This review was originally posted on News Cult in July 2018.

Starring: Paul Rudd, Evangeline Lilly, Michael Douglas, Michael Peña, Walton Goggins, Abby Ryder Fortson, Bobby Cannavale, Judy Greer, Hannah John-Kamen, Laurence Fishburne, Tip “T.I.” Harris, David Dastmalchian, Michelle Pfeiffer, Randall Park

Director: Peyton Reed

Running Time: 118 Minutes

Rating: PG-13 for Large-Scale and Small-Scale Action Movie Destruction

Release Date: July 6, 2018

Ant-Man and the Wasp has left me feeling a lot more peaceful than other recent Marvel movies. I would it put about on the same quality level as Black Panther and Thor: Ragnarok, but those blockbusters left me with nagging bits of emptiness, whereas Paul Rudd and company just give off good vibes. That is partly a function of my own expectations, but it is also a matter of how this franchise and its sub-franchises are promoted. The excursions to Wakanda and the garbage planet promised that they would be unprecedented game-changers. Whether or not they lived up to that hype, it is hard to match the buoyancy of their ad campaigns, and it takes effort for audiences to avoid every commercial. But with the original Ant-Man and now with The Wasp, you can just come in, be chill, and not have to worry about it being the best movie ever.

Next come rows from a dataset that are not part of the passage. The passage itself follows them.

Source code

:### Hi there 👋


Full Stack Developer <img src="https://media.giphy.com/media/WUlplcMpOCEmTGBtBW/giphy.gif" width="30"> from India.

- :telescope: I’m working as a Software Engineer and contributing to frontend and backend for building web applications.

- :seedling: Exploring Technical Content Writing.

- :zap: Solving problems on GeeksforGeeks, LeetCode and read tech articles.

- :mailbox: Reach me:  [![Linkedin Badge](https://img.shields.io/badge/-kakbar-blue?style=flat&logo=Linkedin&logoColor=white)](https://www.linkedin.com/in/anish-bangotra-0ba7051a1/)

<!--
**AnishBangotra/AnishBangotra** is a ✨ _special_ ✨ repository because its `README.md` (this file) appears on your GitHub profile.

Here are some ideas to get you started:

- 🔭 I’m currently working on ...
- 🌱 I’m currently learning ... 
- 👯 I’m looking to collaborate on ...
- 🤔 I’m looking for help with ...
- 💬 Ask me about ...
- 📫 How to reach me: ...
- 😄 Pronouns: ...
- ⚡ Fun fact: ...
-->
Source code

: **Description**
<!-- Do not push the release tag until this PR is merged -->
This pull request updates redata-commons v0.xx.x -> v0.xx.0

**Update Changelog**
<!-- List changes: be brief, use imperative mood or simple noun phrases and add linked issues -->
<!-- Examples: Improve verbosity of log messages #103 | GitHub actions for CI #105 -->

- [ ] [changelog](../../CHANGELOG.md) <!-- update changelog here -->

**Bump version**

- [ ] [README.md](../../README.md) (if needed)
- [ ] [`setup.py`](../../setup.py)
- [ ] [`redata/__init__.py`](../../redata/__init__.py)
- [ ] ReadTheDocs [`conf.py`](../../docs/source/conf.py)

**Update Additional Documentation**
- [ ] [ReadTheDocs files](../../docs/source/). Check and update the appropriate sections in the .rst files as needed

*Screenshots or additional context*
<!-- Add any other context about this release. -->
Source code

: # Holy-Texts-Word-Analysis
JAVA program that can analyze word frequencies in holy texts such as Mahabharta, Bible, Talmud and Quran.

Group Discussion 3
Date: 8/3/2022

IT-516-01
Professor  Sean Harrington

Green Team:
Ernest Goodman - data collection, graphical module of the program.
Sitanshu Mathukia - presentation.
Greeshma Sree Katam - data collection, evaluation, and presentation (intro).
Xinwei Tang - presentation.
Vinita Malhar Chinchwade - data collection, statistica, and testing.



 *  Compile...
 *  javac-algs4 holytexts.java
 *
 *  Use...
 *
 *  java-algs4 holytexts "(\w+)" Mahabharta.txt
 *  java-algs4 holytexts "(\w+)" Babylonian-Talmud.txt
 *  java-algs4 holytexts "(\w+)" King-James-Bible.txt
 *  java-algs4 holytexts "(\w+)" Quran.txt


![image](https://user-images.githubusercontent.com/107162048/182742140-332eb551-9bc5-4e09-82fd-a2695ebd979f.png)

Director Peyton Reed and his team of five credited screenwriters (including Rudd) maintain those good vibes by allowing for some conflict, but avoiding true evil, and establishing that those who are at odds are ultimately really on the same team as each other. The main story thrust is the recovery of Janet van Dyne (Michelle Pfeiffer) from the “Quantum Realm,” a subatomic space where the normal laws of space and time do not apply. Her husband Hank (Michael Douglas) and daughter Janet, aka the Wasp (Evangeline Lilly), have the science skills to track her down, but they need the help of Ant-Man Scott Lang, as his previous venture into and escape from the Quantum Realm has allowed Janet to establish him as a point of contact. Standing in their way is a black market dealer (Walton Goggins), who sniffs out a big potential profit, but he does not have the killer instinct to tear them down. More serious are those who represent the skeletons in Hank’s closet, but their threat is neutralized by the ultimate realization that they can solve each other’s problems together.

A-M and the W has genuine, successful humor to match its laid-back style. The comedy in Marvel movies often has the cadence of a joke without actually being funny, but here there is a cast that is trained to find the laughter. Rudd obviously has more of a comedy background than any other Marvel headliner. Michael Peña delivers another round of his motor-mouthed, very detail-oriented storytelling. And the most delightful subplot features Fresh Off the Boat‘s Randall Park as a fastidious FBI agent hounding Scott while he remains under house arrest. If their jobs did not require them to be enemies, they would be friends for the ages.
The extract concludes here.